• What the task requires: Check the material that follows for the word "param" and say how many lines contain it, with no other words.

• Input material:
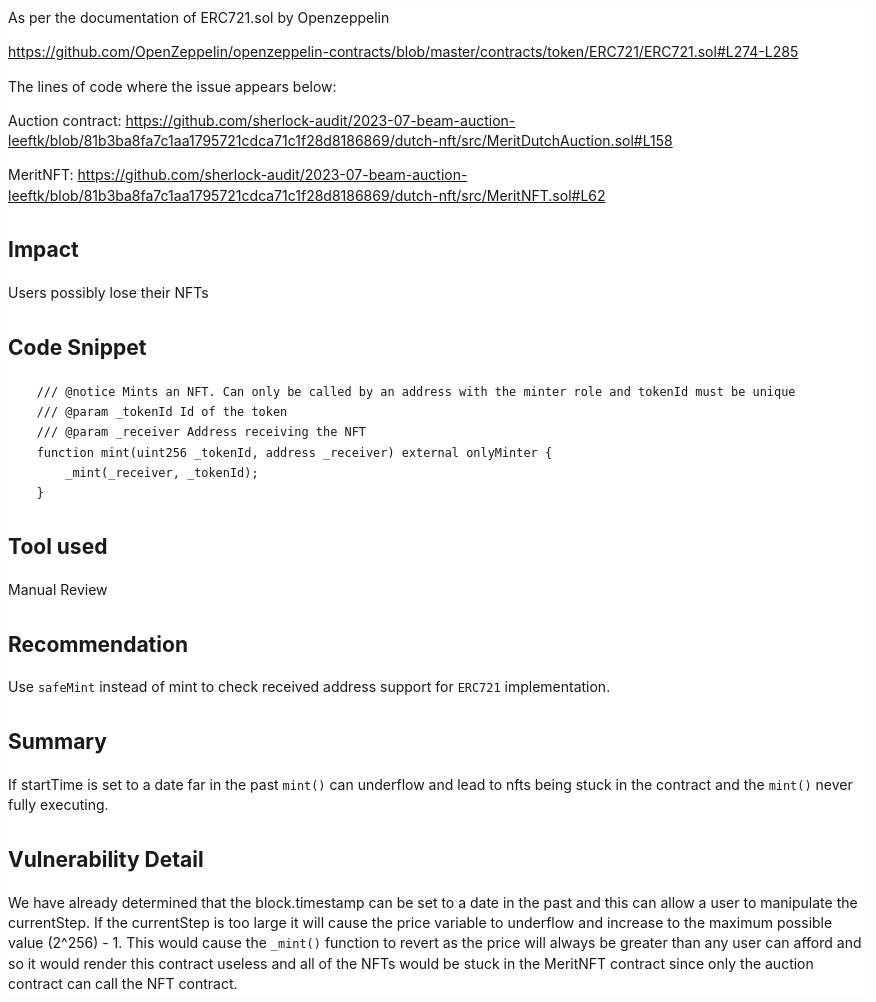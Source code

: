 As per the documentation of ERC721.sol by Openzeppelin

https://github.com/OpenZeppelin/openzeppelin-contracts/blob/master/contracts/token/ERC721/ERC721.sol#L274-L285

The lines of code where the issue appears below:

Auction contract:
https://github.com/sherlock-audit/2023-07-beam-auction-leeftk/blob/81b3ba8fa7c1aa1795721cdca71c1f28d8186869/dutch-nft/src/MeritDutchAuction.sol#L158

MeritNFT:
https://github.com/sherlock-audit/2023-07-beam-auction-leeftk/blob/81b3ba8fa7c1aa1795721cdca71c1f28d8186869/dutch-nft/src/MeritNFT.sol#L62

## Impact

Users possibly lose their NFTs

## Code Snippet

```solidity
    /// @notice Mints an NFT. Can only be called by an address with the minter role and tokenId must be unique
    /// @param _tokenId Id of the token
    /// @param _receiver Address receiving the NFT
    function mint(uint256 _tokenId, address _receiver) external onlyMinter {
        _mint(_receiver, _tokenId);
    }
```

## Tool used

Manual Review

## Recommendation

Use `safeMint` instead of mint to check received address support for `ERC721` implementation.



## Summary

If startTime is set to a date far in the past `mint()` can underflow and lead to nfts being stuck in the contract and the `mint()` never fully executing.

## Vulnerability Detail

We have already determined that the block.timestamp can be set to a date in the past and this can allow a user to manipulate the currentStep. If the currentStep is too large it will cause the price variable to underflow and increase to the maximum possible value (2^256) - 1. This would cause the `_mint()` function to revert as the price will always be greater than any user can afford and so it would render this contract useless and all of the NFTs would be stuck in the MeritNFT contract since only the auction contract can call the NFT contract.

• Solution to this exercise: 2